INC BASIC (for lack of a better name)

Scott Robison · Post by **Scott Robison** » Fri Apr 02, 2021 8:05 am

Preface: I'm not trying to teach anyone anything, I'm just trying to commit some thoughts to writing and soliciting feedback.

On the one hand we have Commodore / Microsoft BASIC. It tokenizes keywords into one or two byte tokens, but otherwise the line is stored in memory as typed. Execution is slow, but it is easy to list for the programmer to read, and the interpreter reparses the line at run time for every execution.

At the other extreme we have machine language which is very hard to read. Assembly makes it a little easier, but it is still difficult to read.

In between we have various languages that can be compiled to some form of code, either machine code or p-code, but there is a "painful" compile / run / test cycle.

I think a more elaborate BASIC interpreter could improve on the execution speed of traditional BASIC by doing more work while crunching, trading a little less efficiency as the programmer is writing the code for improved efficiency after typing run.
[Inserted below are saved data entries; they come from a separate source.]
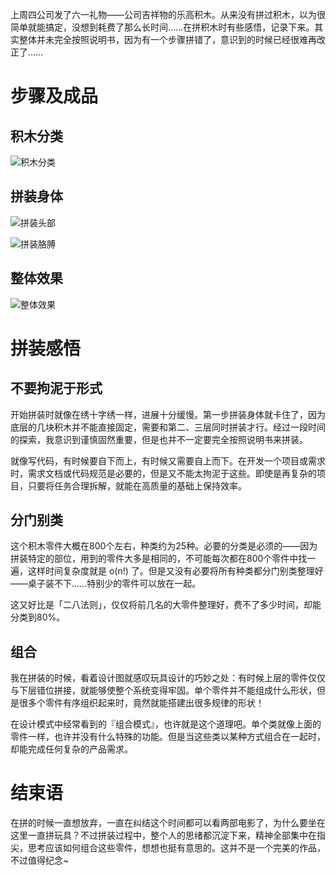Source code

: 
上周四公司发了六一礼物——公司吉祥物的乐高积木。从来没有拼过积木，以为很简单就能搞定，没想到耗费了那么长时间……在拼积木时有些感悟，记录下来。其实整体并未完全按照说明书，因为有一个步骤拼错了，意识到的时候已经很难再改正了……

# 步骤及成品

## 积木分类

![积木分类](http://yano.oss-cn-beijing.aliyuncs.com/2019-06-03-140750.jpg)

## 拼装身体

![拼装头部](http://yano.oss-cn-beijing.aliyuncs.com/2019-06-03-140955.jpg)

![拼装胳膊](http://yano.oss-cn-beijing.aliyuncs.com/2019-06-03-141102.jpg)

## 整体效果

![整体效果](http://yano.oss-cn-beijing.aliyuncs.com/2019-06-03-141135.jpg)

# 拼装感悟

## 不要拘泥于形式

开始拼装时就像在绣十字绣一样，进展十分缓慢。第一步拼装身体就卡住了，因为底层的几块积木并不能直接固定，需要和第二、三层同时拼装才行。经过一段时间的探索，我意识到谨慎固然重要，但是也并不一定要完全按照说明书来拼装。

就像写代码，有时候要自下而上，有时候又需要自上而下。在开发一个项目或需求时，需求文档或代码规范是必要的，但是又不能太拘泥于这些。即使是再复杂的项目，只要将任务合理拆解，就能在高质量的基础上保持效率。

## 分门别类

这个积木零件大概在800个左右，种类约为25种。必要的分类是必须的——因为拼装特定的部位，用到的零件大多是相同的，不可能每次都在800个零件中找一遍，这样时间复杂度就是 o(n!) 了。但是又没有必要将所有种类都分门别类整理好——桌子装不下……特别少的零件可以放在一起。

这又好比是「二八法则」，仅仅将前几名的大零件整理好，费不了多少时间，却能分类到80%。

## 组合

我在拼装的时候，看着设计图就感叹玩具设计的巧妙之处：有时候上层的零件仅仅与下层错位拼接，就能够使整个系统变得牢固。单个零件并不能组成什么形状，但是很多个零件有序组织起来时，竟然就能搭建出很多规律的形状！

在设计模式中经常看到的『组合模式』，也许就是这个道理吧。单个类就像上面的零件一样，也许并没有什么特殊的功能。但是当这些类以某种方式组合在一起时，却能完成任何复杂的产品需求。

# 结束语

在拼的时候一直想放弃，一直在纠结这个时间都可以看两部电影了，为什么要坐在这里一直拼玩具？不过拼装过程中，整个人的思绪都沉淀下来，精神全部集中在指尖，思考应该如何组合这些零件，想想也挺有意思的。这并不是一个完美的作品，不过值得纪念~
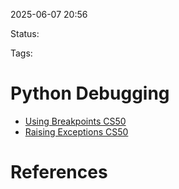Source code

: 
2025-06-07 20:56

Status:

Tags:


# Python Debugging

- [Using Breakpoints CS50](https://cs50.harvard.edu/python/2022/shorts/debugging/)
- [Raising Exceptions CS50](https://www.youtube.com/watch?si=lXgEtsLdH7QMu3yY&v=BltXeMM96DA&feature=youtu.be)

# References
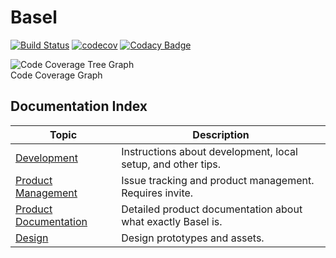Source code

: # Basel

[![Build Status](https://github.com/uioporqwerty/basel/actions/workflows/ci-cd.yml/badge.svg)](https://github.com/uioporqwerty/basel/actions/workflows/ci-cd.yml)
[![codecov](https://codecov.io/gh/uioporqwerty/basel/graph/badge.svg?token=NMX0XR26DI)](https://codecov.io/gh/uioporqwerty/basel)
[![Codacy Badge](https://app.codacy.com/project/badge/Grade/57015ad5df2e418c99622a3226b8fea7)](https://app.codacy.com/gh/uioporqwerty/basel/dashboard?utm_source=gh&utm_medium=referral&utm_content=&utm_campaign=Badge_grade)

![Code Coverage Tree Graph](https://codecov.io/gh/uioporqwerty/basel/graphs/tree.svg?token=NMX0XR26DI)  
Code Coverage Graph

## Documentation Index

| Topic                                                                                                                         | Description                                                  |
| ----------------------------------------------------------------------------------------------------------------------------- | ------------------------------------------------------------ |
| [Development](docs/development.md)                                                                                            | Instructions about development, local setup, and other tips. |
| [Product Management](https://linear.app/baselapp/)                                                                            | Issue tracking and product management. Requires invite.      |
| [Product Documentation](https://coda.io/d/PRD_dP1UBl3hQc4/Project-Basel_suVd-?loginId=bml0aXNoLnNhY2hhckBnbWFpbC5jb20#_lu2F3) | Detailed product documentation about what exactly Basel is.  |
| [Design](https://www.figma.com/proto/ziyVifnwIWgPVAL5QDy8HG/Design?node-id=162-34491&t=RvkkiA4sPFPTsOf6-1)                    | Design prototypes and assets.                                |
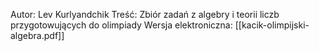 Autor: Lev Kurlyandchik
Treść: Zbiór zadań z algebry i teorii liczb przygotowujących do olimpiady
Wersja elektroniczna: [[kacik-olimpijski-algebra.pdf]]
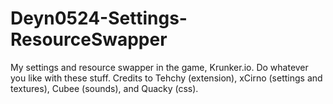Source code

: # Deyn0524-Settings-ResourceSwapper
My settings and resource swapper in the game, Krunker.io.
Do whatever you like with these stuff. Credits to Tehchy (extension), xCirno (settings and textures), Cubee (sounds), and Quacky (css).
This BASIC would still allow a highly interactive experience for the programmer, without a time consuming edit / compile / link / run cycle.

As an example, consider a line of BASIC:

10 PRINT 200+300*500+700

BASIC crunches it down to the following bytes (in hex):

17 08 (pointer to next line)

0A 00 (line number 10)

99 20 (PRINT token followed by a space)

32 30 30 (digits 2 0 0)

AA (add token)

33 30 30 (digits 3 0 0)

AC (multiply token)

35 30 30 (digits 5 0 0)

AA (add token)

37 30 30 (digits 7 0 0)

00 (end of line)

To execute that after typing run, BASIC has to read 22 bytes. First it notes that the keyword is PRINT. Skip the whitespace. Convert the digits 200 to a floating point number. Push it on the stack. Read the add operator which means there has to be another expression to the right. Convert the digits 300 to a floating point number. Push it on the stack. Read the multiply operator which means there is another expression to the right, and multiply has higher precedence than add. Convert the digits 500 to a floating point number. Read the add operator which means there is another expression to the right, and add has lower precedence than multiply, so finish the multiply by popping 300 and 500 from the stack, multiplying them, and pushing the result (150000) back on the stack. Convert the digits 700 to a floating point number. Push it on the stack. Read the end of line marker. Pop 150000 and 700, add them, and push the result (150700) back on the stack. Pop 200 and 150700, add them, and push the result (150900) back on the stack. Now we have a single expression, so print it.

Imagine an alternative implementation that crunches the line to bytes as follows:

xx yy (pointer to next line; the exact value doesn't matter at the moment)

0A 00 (line number 10)

10 (length of "listable" crunched line in bytes [16])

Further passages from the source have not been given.